This emphasis on disappointment and complaint is in contrast to other American holidays such as Thanksgiving. Whether you celebrate Christmas, Diwali, Hanukkah, Kwanzaa, Las Posadas, or something else, there’s a lot of pressure to give thanks and embrace the spirit of peace and love and community. That pressure to be grateful and generous can be difficult, and so Festivus taps into a far more natural impulse: griping.
Though Festivus was introduced to the world in an episode of Seinfeld, its roots go deeper. Seinfeld writer Dan O’Keefe’s family had been celebrating a version of Festivus since the 1960s. The real-life Festivus, fortunately, was less angry and unsettling than the televised version, though it did include some strange details, such as a clock in a bag nailed to the wall for reasons known only to O’Keefe’s father. This quirky tradition was a source of embarrassment for O’Keefe, who had to be persuaded by other writers to pitch the holiday for the show. As O’Keefe sheepishly said in a DVD commentary, “The details may have differed, but the pain and the peculiarity were very real.”
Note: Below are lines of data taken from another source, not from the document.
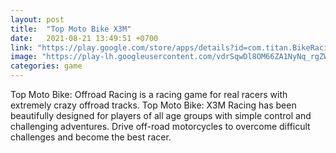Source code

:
 ```yaml
---
layout: post
title:  "Top Moto Bike X3M"
date:   2021-08-21 13:49:51 +0700
link: "https://play.google.com/store/apps/details?id=com.titan.BikeRacing.moto"
image: "https://play-lh.googleusercontent.com/vdrSqwDl8OM66ZA1NyNq_rgZWsJcDz4Get2BmdxnvuxRIKU9zGjKqrUKF2JA7NfzCWo=w1440-h620-rw"
categories: game
---
```


Top Moto Bike: Offroad Racing is a racing game for real racers with extremely crazy offroad tracks. Top Moto Bike: X3M Racing has been beautifully designed for players of all age groups with simple control and challenging adventures.
Drive off-road motorcycles to overcome difficult challenges and become the best racer.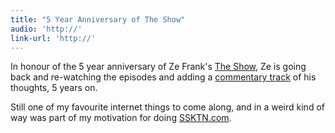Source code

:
 ```yaml
---
title: "5 Year Anniversary of The Show"
audio: 'http://'
link-url: 'http://'
---
```

<p>In honour of the 5 year anniversary of Ze Frank's <a href="http://www.zefrank.com/theshow/">The Show</a>, Ze is going back and re-watching the episodes and adding a <a href="http://www.zefrank.com/theshow/replay/">commentary track</a> of his thoughts, 5 years on.</p>
<p>Still one of my favourite internet things to come along, and in a weird kind of way was part of my motivation for doing <a href="http://ssktn.com">SSKTN.com</a>.</p>
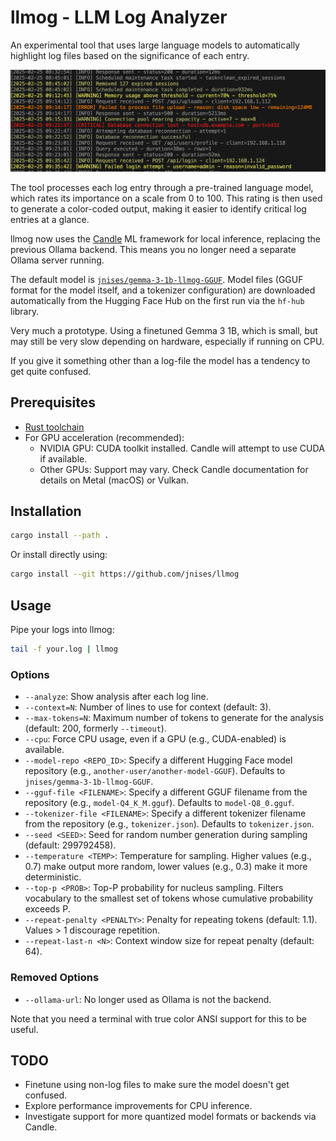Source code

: # llmog - LLM Log Analyzer

An experimental tool that uses large language models to automatically highlight log files based on the significance of each entry.

![screenshot](docs/screenshot.webp)

The tool processes each log entry through a pre-trained language model, which rates its importance on a scale from 0 to 100. This rating is then used to generate a color-coded output, making it easier to identify critical log entries at a glance.

llmog now uses the [Candle](https://github.com/huggingface/candle) ML framework for local inference, replacing the previous Ollama backend. This means you no longer need a separate Ollama server running.

The default model is [`jnises/gemma-3-1b-llmog-GGUF`](https://huggingface.co/jnises/gemma-3-1b-llmog-GGUF). Model files (GGUF format for the model itself, and a tokenizer configuration) are downloaded automatically from the Hugging Face Hub on the first run via the `hf-hub` library.

Very much a prototype. Using a finetuned Gemma 3 1B, which is small, but may still be very slow depending on hardware, especially if running on CPU.

If you give it something other than a log-file the model has a tendency to get quite confused.

## Prerequisites

- [Rust toolchain](https://rustup.rs/)
- For GPU acceleration (recommended):
    - NVIDIA GPU: CUDA toolkit installed. Candle will attempt to use CUDA if available.
    - Other GPUs: Support may vary. Check Candle documentation for details on Metal (macOS) or Vulkan.

## Installation

```bash
cargo install --path .
```

Or install directly using:
```bash
cargo install --git https://github.com/jnises/llmog
```

## Usage

Pipe your logs into llmog:

```bash
tail -f your.log | llmog
```

### Options

- `--analyze`: Show analysis after each log line.
- `--context=N`: Number of lines to use for context (default: 3).
- `--max-tokens=N`: Maximum number of tokens to generate for the analysis (default: 200, formerly `--timeout`).
- `--cpu`: Force CPU usage, even if a GPU (e.g., CUDA-enabled) is available.
- `--model-repo <REPO_ID>`: Specify a different Hugging Face model repository (e.g., `another-user/another-model-GGUF`). Defaults to `jnises/gemma-3-1b-llmog-GGUF`.
- `--gguf-file <FILENAME>`: Specify a different GGUF filename from the repository (e.g., `model-Q4_K_M.gguf`). Defaults to `model-Q8_0.gguf`.
- `--tokenizer-file <FILENAME>`: Specify a different tokenizer filename from the repository (e.g., `tokenizer.json`). Defaults to `tokenizer.json`.
- `--seed <SEED>`: Seed for random number generation during sampling (default: 299792458).
- `--temperature <TEMP>`: Temperature for sampling. Higher values (e.g., 0.7) make output more random, lower values (e.g., 0.3) make it more deterministic.
- `--top-p <PROB>`: Top-P probability for nucleus sampling. Filters vocabulary to the smallest set of tokens whose cumulative probability exceeds P.
- `--repeat-penalty <PENALTY>`: Penalty for repeating tokens (default: 1.1). Values > 1 discourage repetition.
- `--repeat-last-n <N>`: Context window size for repeat penalty (default: 64).

### Removed Options

- `--ollama-url`: No longer used as Ollama is not the backend.

Note that you need a terminal with true color ANSI support for this to be useful.

## TODO

- Finetune using non-log files to make sure the model doesn't get confused.
- Explore performance improvements for CPU inference.
- Investigate support for more quantized model formats or backends via Candle.
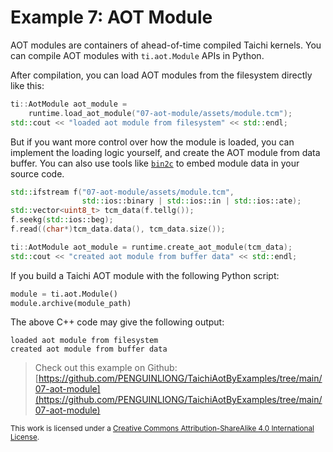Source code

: # Example 7: AOT Module

AOT modules are containers of ahead-of-time compiled Taichi kernels. You
can compile AOT modules with `ti.aot.Module` APIs in Python.

After compilation, you can load AOT modules from the filesystem directly
like this:

```cpp
ti::AotModule aot_module =
    runtime.load_aot_module("07-aot-module/assets/module.tcm");
std::cout << "loaded aot module from filesystem" << std::endl;
```

But if you want more control over how the module is loaded, you can
implement the loading logic yourself, and create the AOT module from data
buffer. You can also use tools like
[`bin2c`](https://manpages.ubuntu.com/manpages/bionic/man1/bin2c.1.html)
to embed module data in your source code.

```cpp
std::ifstream f("07-aot-module/assets/module.tcm",
                std::ios::binary | std::ios::in | std::ios::ate);
std::vector<uint8_t> tcm_data(f.tellg());
f.seekg(std::ios::beg);
f.read((char*)tcm_data.data(), tcm_data.size());

ti::AotModule aot_module = runtime.create_aot_module(tcm_data);
std::cout << "created aot module from buffer data" << std::endl;
```

If you build a Taichi AOT module with the following Python script:

```python
module = ti.aot.Module()
module.archive(module_path)
```

The above C++ code may give the following output:

```plaintext
loaded aot module from filesystem
created aot module from buffer data
```

> Check out this example on Github: [https://github.com/PENGUINLIONG/TaichiAotByExamples/tree/main/07-aot-module](https://github.com/PENGUINLIONG/TaichiAotByExamples/tree/main/07-aot-module)

<sub>This work is licensed under a <a rel="license" href="http://creativecommons.org/licenses/by-sa/4.0/">Creative Commons Attribution-ShareAlike 4.0 International License</a>.</sub>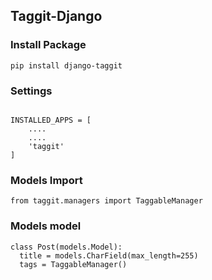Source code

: ## Taggit-Django



### Install Package
```
pip install django-taggit

```

### Settings
```

INSTALLED_APPS = [
    ....
    ....
    'taggit'
]
```

### Models Import

```
from taggit.managers import TaggableManager

```

### Models model
```
class Post(models.Model):
  title = models.CharField(max_length=255)
  tags = TaggableManager()

```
That’s part of the reason that since 1997, Festivus has blossomed in real life, as many people hold private and public Festivus celebrations. Some of them focus on the non-commercial aspect, such as events mentioned in the Arizona Daily Sun: “Festivus is about a safe and sane holiday season that fully embraces having fun, but doing so without spending a lot of money. Festivus includes walks, snowshoe treks, workshops and more.”